Laying out your estate plans can seem like a daunting process. Confronting the prospect of your own mortality may seem unnerving, but beyond that, you may not look forward to potentially offending any of your descendants in Illinois.
You may share the same assumption held by many of those who come to see us here at Mockaitis Law (that being that if you do not prepare a will, your heirs will be able to determine the dispersal of your estate). Unfortunately, that is not the case.
Estate distribution when one dies without a will
If you die without preparing a will, the state classifies your estate as “intestate.” State law then controls who receives your assets (and how much each entitled party receives). According to Section 755 of Illinois’ Estates Code, your spouse receives your entire estate if you have no surviving descendants (if you do, then your spouse receives half of your estate, and your descendants receive the other half). If you have no spouse, then your intestate estate passes in the following order:
- To your descendants
- To your parents
- To your siblings (and their descendants)

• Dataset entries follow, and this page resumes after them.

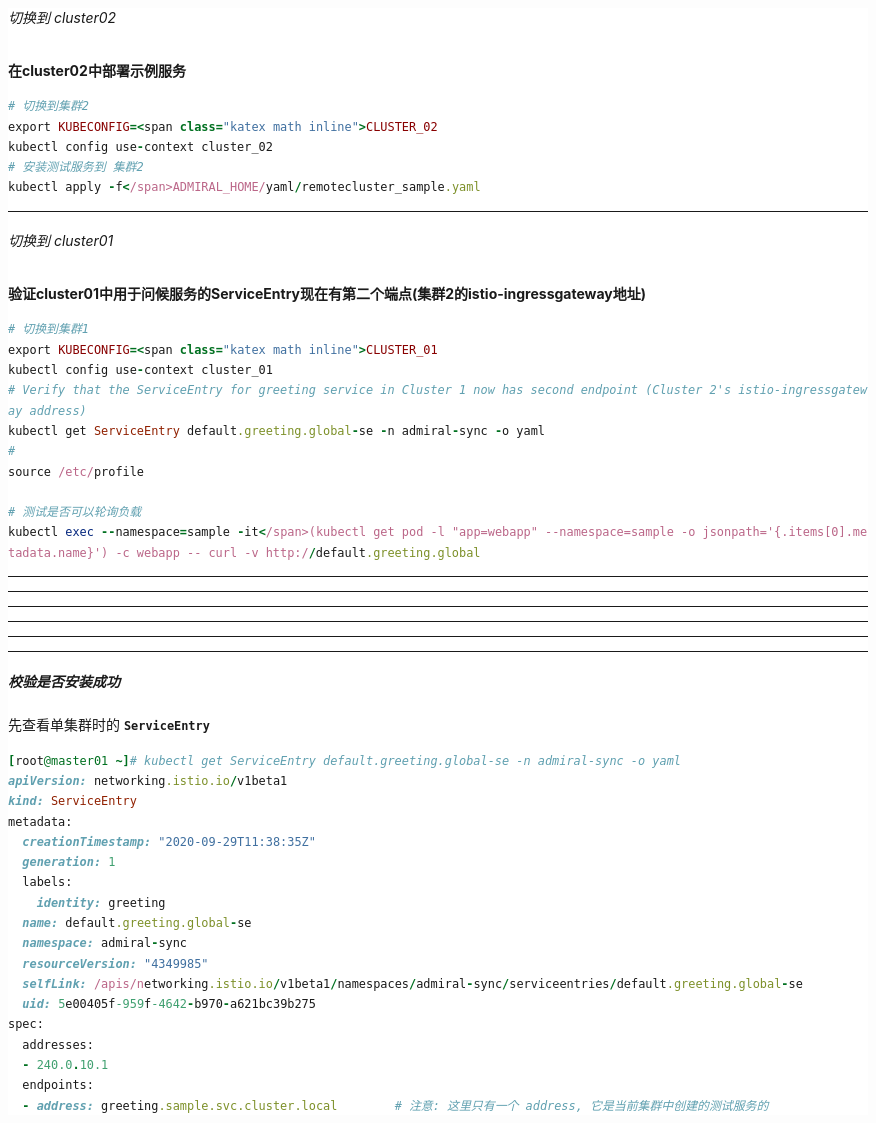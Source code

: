 ###### 切换到 cluster02

**在cluster02中部署示例服务**

```ruby
# 切换到集群2
export KUBECONFIG=<span class="katex math inline">CLUSTER_02
kubectl config use-context cluster_02
# 安装测试服务到 集群2
kubectl apply -f</span>ADMIRAL_HOME/yaml/remotecluster_sample.yaml

```

- - - - - -

###### 切换到 cluster01

**验证cluster01中用于问候服务的ServiceEntry现在有第二个端点(集群2的istio-ingressgateway地址)**

```ruby
# 切换到集群1
export KUBECONFIG=<span class="katex math inline">CLUSTER_01
kubectl config use-context cluster_01
# Verify that the ServiceEntry for greeting service in Cluster 1 now has second endpoint (Cluster 2's istio-ingressgateway address)
kubectl get ServiceEntry default.greeting.global-se -n admiral-sync -o yaml
#
source /etc/profile

# 测试是否可以轮询负载
kubectl exec --namespace=sample -it</span>(kubectl get pod -l "app=webapp" --namespace=sample -o jsonpath='{.items[0].metadata.name}') -c webapp -- curl -v http://default.greeting.global

```

- - - - - -

- - - - - -

- - - - - -

- - - - - -

- - - - - -

- - - - - -

##### 校验是否安装成功

先查看单集群时的 **`ServiceEntry`**

```ruby
[root@master01 ~]# kubectl get ServiceEntry default.greeting.global-se -n admiral-sync -o yaml
apiVersion: networking.istio.io/v1beta1
kind: ServiceEntry
metadata:
  creationTimestamp: "2020-09-29T11:38:35Z"
  generation: 1
  labels:
    identity: greeting
  name: default.greeting.global-se
  namespace: admiral-sync
  resourceVersion: "4349985"
  selfLink: /apis/networking.istio.io/v1beta1/namespaces/admiral-sync/serviceentries/default.greeting.global-se
  uid: 5e00405f-959f-4642-b970-a621bc39b275
spec:
  addresses:
  - 240.0.10.1
  endpoints:
  - address: greeting.sample.svc.cluster.local        # 注意: 这里只有一个 address, 它是当前集群中创建的测试服务的
```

- To your grandparents (or maternal and paternal kindred)
- To your great-grandparents
If there is no relative eligible to receive your estates, your assets pass to the country in which you lived.
Allowances for non-relatives?
As you read through the aforementioned details, you likely noticed that no allowances exist in Illinois’ intestate succession law for anyone not directly related to you. If you would like to pass on any assets to a friend, colleague, charitable organization or your alma mater, then you would need to stipulate that desire in a will.